──────── Data supplied ────────

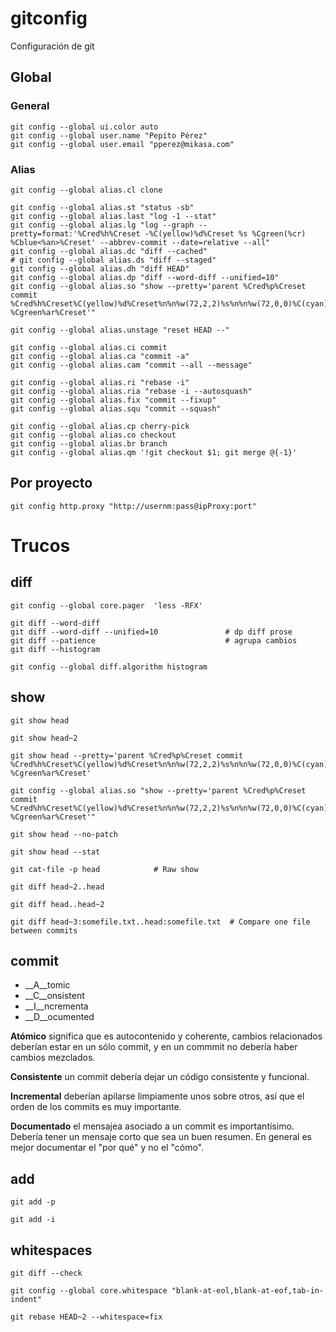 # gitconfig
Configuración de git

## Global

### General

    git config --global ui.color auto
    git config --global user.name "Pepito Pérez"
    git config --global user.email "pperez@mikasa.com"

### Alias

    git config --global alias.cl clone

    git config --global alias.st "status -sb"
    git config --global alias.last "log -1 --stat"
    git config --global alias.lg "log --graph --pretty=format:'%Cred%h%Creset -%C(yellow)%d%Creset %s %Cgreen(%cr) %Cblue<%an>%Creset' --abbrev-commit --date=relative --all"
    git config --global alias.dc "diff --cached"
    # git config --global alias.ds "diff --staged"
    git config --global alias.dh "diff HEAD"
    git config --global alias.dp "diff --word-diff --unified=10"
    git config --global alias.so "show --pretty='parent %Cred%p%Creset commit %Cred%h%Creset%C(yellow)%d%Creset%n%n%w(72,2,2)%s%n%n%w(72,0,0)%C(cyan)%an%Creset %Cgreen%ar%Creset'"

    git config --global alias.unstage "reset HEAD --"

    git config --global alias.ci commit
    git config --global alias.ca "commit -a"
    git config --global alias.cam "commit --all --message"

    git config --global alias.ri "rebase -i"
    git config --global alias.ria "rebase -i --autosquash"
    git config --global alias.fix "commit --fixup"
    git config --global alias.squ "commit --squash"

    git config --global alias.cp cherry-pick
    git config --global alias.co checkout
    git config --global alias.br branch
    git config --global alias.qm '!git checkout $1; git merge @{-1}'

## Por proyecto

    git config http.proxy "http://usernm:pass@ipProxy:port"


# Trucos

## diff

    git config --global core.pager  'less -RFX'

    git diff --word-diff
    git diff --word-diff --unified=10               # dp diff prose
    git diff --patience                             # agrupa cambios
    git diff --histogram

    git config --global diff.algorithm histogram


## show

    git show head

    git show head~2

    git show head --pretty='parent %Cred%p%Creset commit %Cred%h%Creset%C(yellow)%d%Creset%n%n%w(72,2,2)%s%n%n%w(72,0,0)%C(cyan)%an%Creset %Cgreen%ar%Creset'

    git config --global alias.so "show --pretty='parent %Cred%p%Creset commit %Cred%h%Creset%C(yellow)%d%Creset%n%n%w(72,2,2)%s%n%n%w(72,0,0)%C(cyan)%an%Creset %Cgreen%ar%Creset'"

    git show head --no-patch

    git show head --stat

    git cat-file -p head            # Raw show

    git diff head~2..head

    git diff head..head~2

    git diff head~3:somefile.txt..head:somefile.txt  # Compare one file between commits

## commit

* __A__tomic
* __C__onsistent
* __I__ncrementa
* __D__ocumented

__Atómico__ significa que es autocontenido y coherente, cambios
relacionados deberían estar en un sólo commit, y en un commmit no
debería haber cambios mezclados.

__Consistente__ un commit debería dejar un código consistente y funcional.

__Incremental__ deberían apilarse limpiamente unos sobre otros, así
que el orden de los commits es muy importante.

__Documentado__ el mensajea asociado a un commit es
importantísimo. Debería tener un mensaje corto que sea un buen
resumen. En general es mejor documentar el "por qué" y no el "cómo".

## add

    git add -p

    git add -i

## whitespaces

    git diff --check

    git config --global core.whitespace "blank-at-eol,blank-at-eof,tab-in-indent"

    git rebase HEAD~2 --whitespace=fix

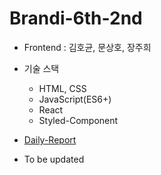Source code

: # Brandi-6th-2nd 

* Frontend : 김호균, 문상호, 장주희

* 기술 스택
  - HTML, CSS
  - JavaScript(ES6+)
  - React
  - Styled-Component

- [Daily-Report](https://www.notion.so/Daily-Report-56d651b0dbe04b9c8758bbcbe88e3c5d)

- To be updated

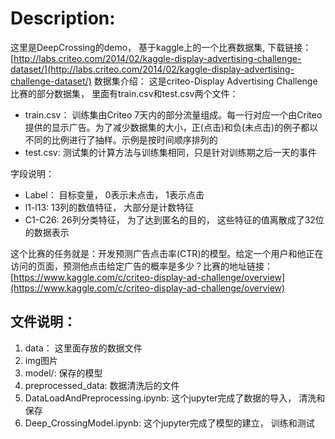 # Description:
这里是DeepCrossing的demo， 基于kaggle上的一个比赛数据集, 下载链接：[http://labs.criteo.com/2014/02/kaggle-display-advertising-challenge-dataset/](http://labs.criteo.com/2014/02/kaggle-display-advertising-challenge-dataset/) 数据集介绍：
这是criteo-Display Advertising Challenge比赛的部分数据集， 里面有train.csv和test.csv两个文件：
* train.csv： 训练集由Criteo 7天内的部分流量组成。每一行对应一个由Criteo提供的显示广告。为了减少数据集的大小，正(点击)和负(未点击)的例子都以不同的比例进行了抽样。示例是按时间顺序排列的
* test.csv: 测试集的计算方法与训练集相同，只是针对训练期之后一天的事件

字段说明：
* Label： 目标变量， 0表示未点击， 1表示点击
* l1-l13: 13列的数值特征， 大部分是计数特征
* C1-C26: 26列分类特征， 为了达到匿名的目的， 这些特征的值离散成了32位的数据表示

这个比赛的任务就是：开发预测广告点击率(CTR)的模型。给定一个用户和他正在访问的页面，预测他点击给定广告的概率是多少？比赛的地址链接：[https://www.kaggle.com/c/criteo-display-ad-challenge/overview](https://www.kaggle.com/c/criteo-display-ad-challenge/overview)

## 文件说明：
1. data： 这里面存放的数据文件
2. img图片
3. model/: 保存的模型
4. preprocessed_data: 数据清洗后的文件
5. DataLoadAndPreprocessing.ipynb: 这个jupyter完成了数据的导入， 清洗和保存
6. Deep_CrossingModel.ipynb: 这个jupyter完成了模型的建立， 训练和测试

────────

Exercise brief ::
Every line of the data above should be repeated exactly. Omit the pictures.

Task answer ::
 # gitconfig
Configuración de git

## Global

### General

    git config --global ui.color auto
    git config --global user.name "Pepito Pérez"
    git config --global user.email "pperez@mikasa.com"

### Alias

    git config --global alias.cl clone

    git config --global alias.st "status -sb"
    git config --global alias.last "log -1 --stat"
    git config --global alias.lg "log --graph --pretty=format:'%Cred%h%Creset -%C(yellow)%d%Creset %s %Cgreen(%cr) %Cblue<%an>%Creset' --abbrev-commit --date=relative --all"
    git config --global alias.dc "diff --cached"
    # git config --global alias.ds "diff --staged"
    git config --global alias.dh "diff HEAD"
    git config --global alias.dp "diff --word-diff --unified=10"
    git config --global alias.so "show --pretty='parent %Cred%p%Creset commit %Cred%h%Creset%C(yellow)%d%Creset%n%n%w(72,2,2)%s%n%n%w(72,0,0)%C(cyan)%an%Creset %Cgreen%ar%Creset'"

    git config --global alias.unstage "reset HEAD --"

    git config --global alias.ci commit
    git config --global alias.ca "commit -a"
    git config --global alias.cam "commit --all --message"

    git config --global alias.ri "rebase -i"
    git config --global alias.ria "rebase -i --autosquash"
    git config --global alias.fix "commit --fixup"
    git config --global alias.squ "commit --squash"

    git config --global alias.cp cherry-pick
    git config --global alias.co checkout
    git config --global alias.br branch
    git config --global alias.qm '!git checkout $1; git merge @{-1}'

## Por proyecto

    git config http.proxy "http://usernm:pass@ipProxy:port"


# Trucos

## diff

    git config --global core.pager  'less -RFX'

    git diff --word-diff
    git diff --word-diff --unified=10               # dp diff prose
    git diff --patience                             # agrupa cambios
    git diff --histogram

    git config --global diff.algorithm histogram


## show

    git show head

    git show head~2

    git show head --pretty='parent %Cred%p%Creset commit %Cred%h%Creset%C(yellow)%d%Creset%n%n%w(72,2,2)%s%n%n%w(72,0,0)%C(cyan)%an%Creset %Cgreen%ar%Creset'

    git config --global alias.so "show --pretty='parent %Cred%p%Creset commit %Cred%h%Creset%C(yellow)%d%Creset%n%n%w(72,2,2)%s%n%n%w(72,0,0)%C(cyan)%an%Creset %Cgreen%ar%Creset'"

    git show head --no-patch

    git show head --stat

    git cat-file -p head            # Raw show

    git diff head~2..head

    git diff head..head~2

    git diff head~3:somefile.txt..head:somefile.txt  # Compare one file between commits

## commit

* __A__tomic
* __C__onsistent
* __I__ncrementa
* __D__ocumented

__Atómico__ significa que es autocontenido y coherente, cambios
relacionados deberían estar en un sólo commit, y en un commmit no
debería haber cambios mezclados.

__Consistente__ un commit debería dejar un código consistente y funcional.

__Incremental__ deberían apilarse limpiamente unos sobre otros, así
que el orden de los commits es muy importante.

__Documentado__ el mensajea asociado a un commit es
importantísimo. Debería tener un mensaje corto que sea un buen
resumen. En general es mejor documentar el "por qué" y no el "cómo".

## add

    git add -p

    git add -i

## whitespaces

    git diff --check

    git config --global core.whitespace "blank-at-eol,blank-at-eof,tab-in-indent"

    git rebase HEAD~2 --whitespace=fix

Source code

: # Brandi-6th-2nd 

* Frontend : 김호균, 문상호, 장주희

* 기술 스택
  - HTML, CSS
  - JavaScript(ES6+)
  - React
  - Styled-Component

- [Daily-Report](https://www.notion.so/Daily-Report-56d651b0dbe04b9c8758bbcbe88e3c5d)

- To be updated

 # Description:
这里是DeepCrossing的demo， 基于kaggle上的一个比赛数据集, 下载链接：[http://labs.criteo.com/2014/02/kaggle-display-advertising-challenge-dataset/](http://labs.criteo.com/2014/02/kaggle-display-advertising-challenge-dataset/) 数据集介绍：
这是criteo-Display Advertising Challenge比赛的部分数据集， 里面有train.csv和test.csv两个文件：
* train.csv： 训练集由Criteo 7天内的部分流量组成。每一行对应一个由Criteo提供的显示广告。为了减少数据集的大小，正(点击)和负(未点击)的例子都以不同的比例进行了抽样。示例是按时间顺序排列的
* test.csv: 测试集的计算方法与训练集相同，只是针对训练期之后一天的事件

字段说明：
* Label： 目标变量， 0表示未点击， 1表示点击
* l1-l13: 13列的数值特征， 大部分是计数特征
* C1-C26: 26列分类特征， 为了达到匿名的目的， 这些特征的值离散成了32位的数据表示

这个比赛的任务就是：开发预测广告点击率(CTR)的模型。给定一个用户和他正在访问的页面，预测他点击给定广告的概率是多少？比赛的地址链接：[https://www.kaggle.com/c/criteo-display-ad-challenge/overview](https://www.kaggle.com/c/criteo-display-ad-challenge/overview)

## 文件说明：
1. data： 这里面存放的数据文件
2. img图片
3. model/: 保存的模型
4. preprocessed_data: 数据清洗后的文件
5. DataLoadAndPreprocessing.ipynb: 这个jupyter完成了数据的导入， 清洗和保存
6. Deep_CrossingModel.ipynb: 这个jupyter完成了模型的建立， 训练和测试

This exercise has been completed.